According to a government poll released in January 2022, 4.5 million Indonesian children under five, or roughly 21% of all children, they had stunted growth.
According to Indonesian President Joko Widodo, the nation hopes to reduce the ratio to 14% in 2024.
Talking about Indonesia, the country’s economic growth held steady in the 2023 first quarter as improving consumption and rising spending from the Widodo government managed to offset a slowdown in exports and investment in South-East Asia’s largest economy.
The country’s GDP expanded by 5.03% in the January to March 2023 quarter from 2022, data from Statistics Indonesia showed. The GDP expansion ratio also beat the 4.95% median forecast made by a Reuters poll, apart from bettering the 5.01% growth registered in the fourth quarter of 2022-23 FY.
Indonesia’s post-pandemic recovery has been helped by a commodities-led export boom, reported Aljazeera. However, analysts now expect this economic momentum to cool down as commodity prices ease and monetary policy tightening from the central banks around the world affects global demand.

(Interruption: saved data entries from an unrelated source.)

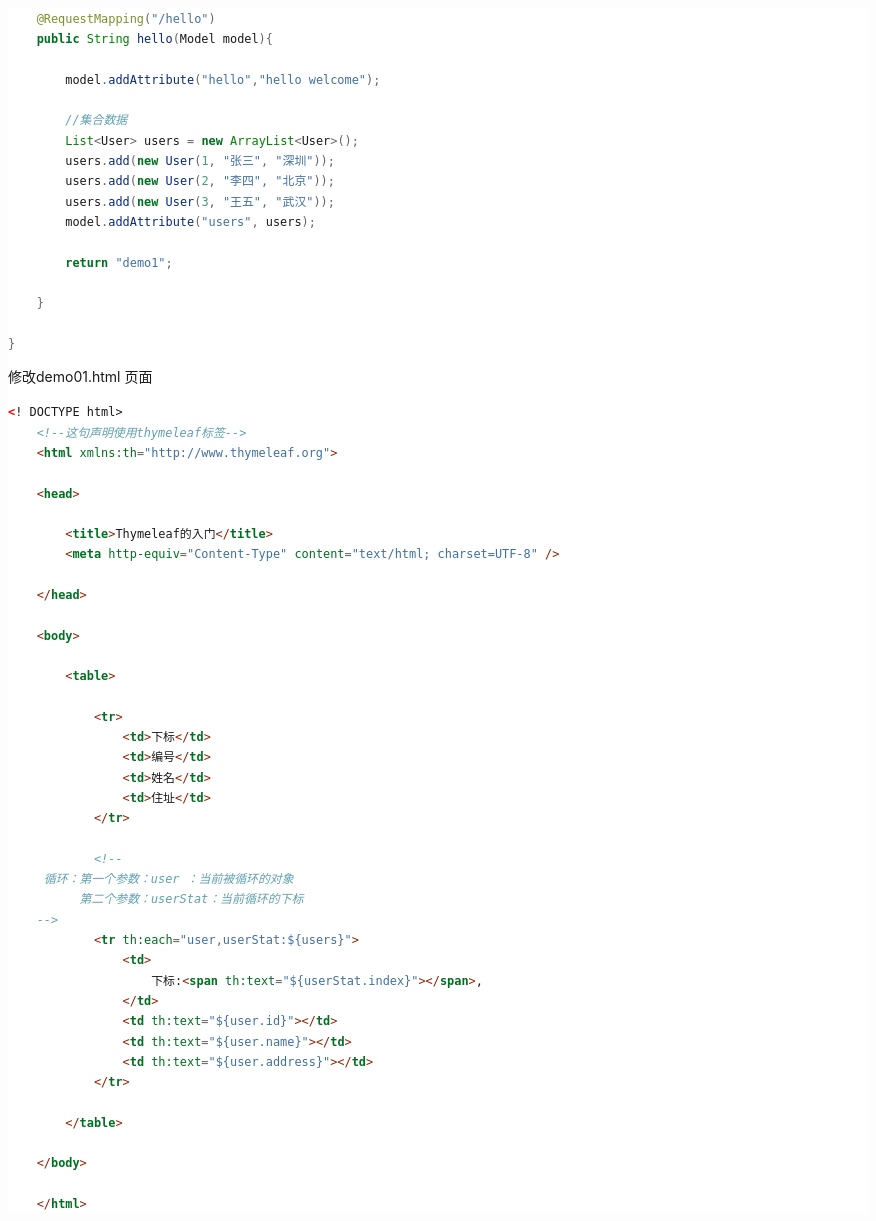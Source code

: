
 ```java
    @RequestMapping("/hello")
    public String hello(Model model){

        model.addAttribute("hello","hello welcome");

        //集合数据
        List<User> users = new ArrayList<User>(); 
        users.add(new User(1, "张三", "深圳")); 
        users.add(new User(2, "李四", "北京")); 
        users.add(new User(3, "王五", "武汉")); 
        model.addAttribute("users", users); 

        return "demo1"; 

    }

}
```

修改demo01.html 页面

```html
<! DOCTYPE html>
    <!--这句声明使用thymeleaf标签-->
    <html xmlns:th="http://www.thymeleaf.org">

    <head>

        <title>Thymeleaf的入门</title>
        <meta http-equiv="Content-Type" content="text/html; charset=UTF-8" />

    </head>

    <body>

        <table>

            <tr>
                <td>下标</td>
                <td>编号</td>
                <td>姓名</td>
                <td>住址</td>
            </tr>

            <!--
     循环：第一个参数：user ：当前被循环的对象
          第二个参数：userStat：当前循环的下标
    -->
            <tr th:each="user,userStat:${users}">
                <td>
                    下标:<span th:text="${userStat.index}"></span>,
                </td>
                <td th:text="${user.id}"></td>
                <td th:text="${user.name}"></td>
                <td th:text="${user.address}"></td>
            </tr>

        </table>

    </body>

    </html>
```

Bank Indonesia’s hiked its interest rate between August and January of the 2022-23 FY, by 225 basis points to fight inflation. As per analysts, this could also hit the country’s domestic demand.
The central bank has, however, paused the monetary policy tightening since January 2023, leaving room for debates among experts on whether BI would keep interest rates unchanged for the rest of 2023, or would go for policy easing by 2024.
From January to March 2023, growth in household consumption, which accounts for more than half of GDP, picked up to 4.54%, compared with 4.48% in the previous three months, while government spending rose 4% against a contraction previously.
Export growth softened to 11.68% from nearly 15% in the 2022-23 FY fourth quarter. However, the global demand for products like coal, palm oil and metals remained strong.